We see people make this mistake a lot (that's 3 times in 3 days) and I don't know why...
 
  • #4
Yep. Remember that Ohm's law only applies for Ohmic devices (which obey Ohm's law and hence named thus).

(Seriously, I'm not trying to be smart or patronising here.)
 
  • #5
You apply Ohms law separately to the primary circuit and to the secondary circuit of a transformer. You do not use Ohms law to learn how the primary induces current in the secondary.
 
  • #6
Thanks

Thanks a lot to every body who had taken care for replying this thread.

I've got some information from your answers.

Thank you ...:smile:
 

Related to Is a transformer following ohm's law?

1. What is the difference between a transformer and ohm's law?

A transformer is a device that is used to change the voltage level of an alternating current, while ohm's law is a mathematical equation that relates voltage, current, and resistance.

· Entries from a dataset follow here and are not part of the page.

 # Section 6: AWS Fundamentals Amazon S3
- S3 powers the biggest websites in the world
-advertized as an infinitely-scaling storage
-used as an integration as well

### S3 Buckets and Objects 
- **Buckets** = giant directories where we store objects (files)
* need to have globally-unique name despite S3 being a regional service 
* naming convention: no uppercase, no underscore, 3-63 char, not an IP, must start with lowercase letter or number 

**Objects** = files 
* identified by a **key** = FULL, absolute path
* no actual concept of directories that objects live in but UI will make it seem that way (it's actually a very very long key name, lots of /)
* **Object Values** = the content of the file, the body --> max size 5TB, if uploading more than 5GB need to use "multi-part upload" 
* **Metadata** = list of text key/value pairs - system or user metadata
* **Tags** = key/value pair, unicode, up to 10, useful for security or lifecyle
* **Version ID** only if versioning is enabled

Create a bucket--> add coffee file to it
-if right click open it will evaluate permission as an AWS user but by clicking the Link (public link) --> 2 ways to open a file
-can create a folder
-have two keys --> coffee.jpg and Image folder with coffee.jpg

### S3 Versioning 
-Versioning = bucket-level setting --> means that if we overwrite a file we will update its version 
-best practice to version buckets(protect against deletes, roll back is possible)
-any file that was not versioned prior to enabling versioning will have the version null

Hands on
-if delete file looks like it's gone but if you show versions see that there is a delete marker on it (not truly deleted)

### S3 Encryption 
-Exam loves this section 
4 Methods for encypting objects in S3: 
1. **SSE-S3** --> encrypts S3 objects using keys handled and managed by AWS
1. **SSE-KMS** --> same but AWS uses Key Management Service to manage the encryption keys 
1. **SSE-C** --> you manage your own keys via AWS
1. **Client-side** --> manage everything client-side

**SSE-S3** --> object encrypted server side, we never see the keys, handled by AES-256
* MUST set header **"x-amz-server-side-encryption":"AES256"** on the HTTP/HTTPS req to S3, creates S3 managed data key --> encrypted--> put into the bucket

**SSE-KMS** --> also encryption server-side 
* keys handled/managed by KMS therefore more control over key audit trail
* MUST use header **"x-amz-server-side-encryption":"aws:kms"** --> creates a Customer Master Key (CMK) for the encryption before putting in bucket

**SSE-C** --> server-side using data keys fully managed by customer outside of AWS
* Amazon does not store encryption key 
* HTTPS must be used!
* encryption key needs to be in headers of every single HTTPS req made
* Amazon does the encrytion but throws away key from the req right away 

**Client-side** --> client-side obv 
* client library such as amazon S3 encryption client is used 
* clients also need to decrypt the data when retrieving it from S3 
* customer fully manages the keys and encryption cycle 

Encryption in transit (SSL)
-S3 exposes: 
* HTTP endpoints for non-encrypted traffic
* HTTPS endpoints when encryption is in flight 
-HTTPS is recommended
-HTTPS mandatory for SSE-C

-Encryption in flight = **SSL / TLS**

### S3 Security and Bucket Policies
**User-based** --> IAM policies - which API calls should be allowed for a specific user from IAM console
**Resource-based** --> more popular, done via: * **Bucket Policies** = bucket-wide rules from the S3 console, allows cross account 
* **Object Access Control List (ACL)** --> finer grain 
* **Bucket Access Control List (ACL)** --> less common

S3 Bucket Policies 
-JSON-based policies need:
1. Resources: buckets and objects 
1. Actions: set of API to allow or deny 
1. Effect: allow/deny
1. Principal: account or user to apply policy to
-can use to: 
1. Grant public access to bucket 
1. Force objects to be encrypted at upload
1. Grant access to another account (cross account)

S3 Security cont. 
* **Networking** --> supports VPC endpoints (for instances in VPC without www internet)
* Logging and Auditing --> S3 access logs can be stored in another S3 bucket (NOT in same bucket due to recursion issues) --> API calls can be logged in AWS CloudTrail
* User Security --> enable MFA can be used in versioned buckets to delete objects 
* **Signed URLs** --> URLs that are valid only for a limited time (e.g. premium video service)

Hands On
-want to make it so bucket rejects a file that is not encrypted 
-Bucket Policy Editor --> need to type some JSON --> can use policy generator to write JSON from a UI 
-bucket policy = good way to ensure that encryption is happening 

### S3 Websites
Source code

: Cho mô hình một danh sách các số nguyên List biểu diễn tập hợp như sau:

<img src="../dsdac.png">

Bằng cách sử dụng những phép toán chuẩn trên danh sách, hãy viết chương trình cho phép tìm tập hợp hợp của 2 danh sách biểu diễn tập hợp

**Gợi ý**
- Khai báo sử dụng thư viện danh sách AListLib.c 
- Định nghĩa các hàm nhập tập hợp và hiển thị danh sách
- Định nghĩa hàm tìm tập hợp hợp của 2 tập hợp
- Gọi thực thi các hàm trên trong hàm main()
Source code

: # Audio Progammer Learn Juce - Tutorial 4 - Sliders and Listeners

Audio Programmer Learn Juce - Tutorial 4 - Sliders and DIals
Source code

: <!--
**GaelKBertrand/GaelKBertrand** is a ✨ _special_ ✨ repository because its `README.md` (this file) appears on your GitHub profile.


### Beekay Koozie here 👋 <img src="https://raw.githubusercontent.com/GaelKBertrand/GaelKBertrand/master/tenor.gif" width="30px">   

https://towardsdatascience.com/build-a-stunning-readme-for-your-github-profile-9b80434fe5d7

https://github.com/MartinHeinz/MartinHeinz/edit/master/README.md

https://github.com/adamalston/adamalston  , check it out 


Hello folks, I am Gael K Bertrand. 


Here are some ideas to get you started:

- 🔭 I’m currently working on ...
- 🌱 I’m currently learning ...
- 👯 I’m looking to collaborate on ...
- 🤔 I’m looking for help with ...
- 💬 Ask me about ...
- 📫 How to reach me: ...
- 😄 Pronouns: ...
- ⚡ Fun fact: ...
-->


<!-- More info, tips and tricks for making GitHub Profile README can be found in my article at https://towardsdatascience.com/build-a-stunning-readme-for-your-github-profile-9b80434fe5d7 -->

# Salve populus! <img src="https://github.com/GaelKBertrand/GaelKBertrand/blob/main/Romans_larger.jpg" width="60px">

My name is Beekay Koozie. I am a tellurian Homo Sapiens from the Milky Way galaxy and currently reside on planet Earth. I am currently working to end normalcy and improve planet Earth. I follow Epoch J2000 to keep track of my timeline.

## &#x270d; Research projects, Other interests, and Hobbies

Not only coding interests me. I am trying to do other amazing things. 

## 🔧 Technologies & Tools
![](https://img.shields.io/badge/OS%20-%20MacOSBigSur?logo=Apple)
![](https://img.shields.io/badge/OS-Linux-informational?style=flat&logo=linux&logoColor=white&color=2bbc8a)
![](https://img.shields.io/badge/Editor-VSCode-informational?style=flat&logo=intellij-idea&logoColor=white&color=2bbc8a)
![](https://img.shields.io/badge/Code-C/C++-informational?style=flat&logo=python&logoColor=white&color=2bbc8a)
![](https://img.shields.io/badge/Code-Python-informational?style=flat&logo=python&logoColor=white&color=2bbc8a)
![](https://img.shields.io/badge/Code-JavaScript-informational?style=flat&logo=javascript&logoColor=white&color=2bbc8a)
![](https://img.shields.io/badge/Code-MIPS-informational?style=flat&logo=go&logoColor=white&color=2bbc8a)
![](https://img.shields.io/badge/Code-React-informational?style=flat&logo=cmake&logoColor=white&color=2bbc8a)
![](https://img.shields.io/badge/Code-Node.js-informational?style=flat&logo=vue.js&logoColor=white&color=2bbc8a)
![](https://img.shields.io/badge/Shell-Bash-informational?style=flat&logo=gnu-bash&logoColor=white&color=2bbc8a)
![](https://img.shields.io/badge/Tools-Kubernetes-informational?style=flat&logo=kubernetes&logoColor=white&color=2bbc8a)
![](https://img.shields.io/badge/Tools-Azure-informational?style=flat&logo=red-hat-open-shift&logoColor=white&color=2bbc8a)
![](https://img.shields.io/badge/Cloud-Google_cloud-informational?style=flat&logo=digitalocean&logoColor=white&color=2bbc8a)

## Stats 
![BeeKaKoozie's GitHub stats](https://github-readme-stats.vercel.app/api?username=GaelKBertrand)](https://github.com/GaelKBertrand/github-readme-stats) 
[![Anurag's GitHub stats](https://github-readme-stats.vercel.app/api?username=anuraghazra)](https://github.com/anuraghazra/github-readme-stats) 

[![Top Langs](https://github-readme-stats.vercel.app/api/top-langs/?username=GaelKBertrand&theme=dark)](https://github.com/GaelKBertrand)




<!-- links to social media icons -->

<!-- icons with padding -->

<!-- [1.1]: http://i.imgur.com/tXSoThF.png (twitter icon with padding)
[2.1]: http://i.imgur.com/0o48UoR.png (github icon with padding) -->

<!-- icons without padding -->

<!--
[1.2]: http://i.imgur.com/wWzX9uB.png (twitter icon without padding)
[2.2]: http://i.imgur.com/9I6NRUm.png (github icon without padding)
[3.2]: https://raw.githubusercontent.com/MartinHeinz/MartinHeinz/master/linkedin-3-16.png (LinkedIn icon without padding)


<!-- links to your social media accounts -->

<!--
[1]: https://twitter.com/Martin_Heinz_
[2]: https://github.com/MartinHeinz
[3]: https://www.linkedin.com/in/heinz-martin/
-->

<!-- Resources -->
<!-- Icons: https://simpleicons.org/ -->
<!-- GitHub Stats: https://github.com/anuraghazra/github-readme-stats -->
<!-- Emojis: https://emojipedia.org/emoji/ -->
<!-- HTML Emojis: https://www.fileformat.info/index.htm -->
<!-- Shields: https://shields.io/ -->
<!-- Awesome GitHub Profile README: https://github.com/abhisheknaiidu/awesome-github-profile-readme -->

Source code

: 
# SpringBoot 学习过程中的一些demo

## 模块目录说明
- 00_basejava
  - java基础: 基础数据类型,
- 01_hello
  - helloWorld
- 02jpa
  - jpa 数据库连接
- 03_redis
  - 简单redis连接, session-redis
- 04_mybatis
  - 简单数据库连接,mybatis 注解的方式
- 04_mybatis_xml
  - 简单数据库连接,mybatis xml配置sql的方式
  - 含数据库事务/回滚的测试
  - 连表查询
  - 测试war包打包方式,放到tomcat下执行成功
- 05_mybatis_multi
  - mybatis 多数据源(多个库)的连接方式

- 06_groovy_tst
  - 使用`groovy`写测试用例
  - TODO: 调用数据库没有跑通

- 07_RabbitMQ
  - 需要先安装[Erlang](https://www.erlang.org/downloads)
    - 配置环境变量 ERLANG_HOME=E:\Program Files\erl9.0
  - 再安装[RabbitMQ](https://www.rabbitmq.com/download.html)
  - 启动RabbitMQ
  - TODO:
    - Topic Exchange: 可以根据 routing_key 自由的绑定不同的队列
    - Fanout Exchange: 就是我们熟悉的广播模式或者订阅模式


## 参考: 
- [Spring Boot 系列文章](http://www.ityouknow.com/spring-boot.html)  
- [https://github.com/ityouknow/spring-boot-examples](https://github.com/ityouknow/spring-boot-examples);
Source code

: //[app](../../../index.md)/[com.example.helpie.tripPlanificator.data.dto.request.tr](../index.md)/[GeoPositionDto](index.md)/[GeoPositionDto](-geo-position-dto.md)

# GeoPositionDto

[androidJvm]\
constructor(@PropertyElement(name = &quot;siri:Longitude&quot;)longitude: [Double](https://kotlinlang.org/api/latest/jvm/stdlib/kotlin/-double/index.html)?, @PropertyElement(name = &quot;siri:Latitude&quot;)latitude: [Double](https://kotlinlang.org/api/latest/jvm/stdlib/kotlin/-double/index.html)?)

2. Can a transformer be used to violate ohm's law?

No, a transformer cannot violate ohm's law because ohm's law is a fundamental law of physics that applies to all electrical circuits.

3. How do transformers and ohm's law relate to each other?

Transformers and ohm's law are related in that transformers operate based on the principles of ohm's law. The voltage and current ratios in a transformer are determined by the ratio of the number of turns in its primary and secondary coils, which is governed by ohm's law.

4. Can ohm's law be used to calculate the output voltage of a transformer?

Yes, ohm's law can be used to calculate the output voltage of a transformer. The equation V2/V1 = N2/N1, where V2 is the output voltage, V1 is the input voltage, N2 is the number of turns in the secondary coil, and N1 is the number of turns in the primary coil, can be derived from ohm's law (V=IR).

5. How does the current change in a transformer according to ohm's law?

The current in a transformer changes according to ohm's law, where the current in the secondary coil is equal to the current in the primary coil multiplied by the ratio of the number of turns in the primary and secondary coils. This is represented by the equation I2/I1 = N1/N2.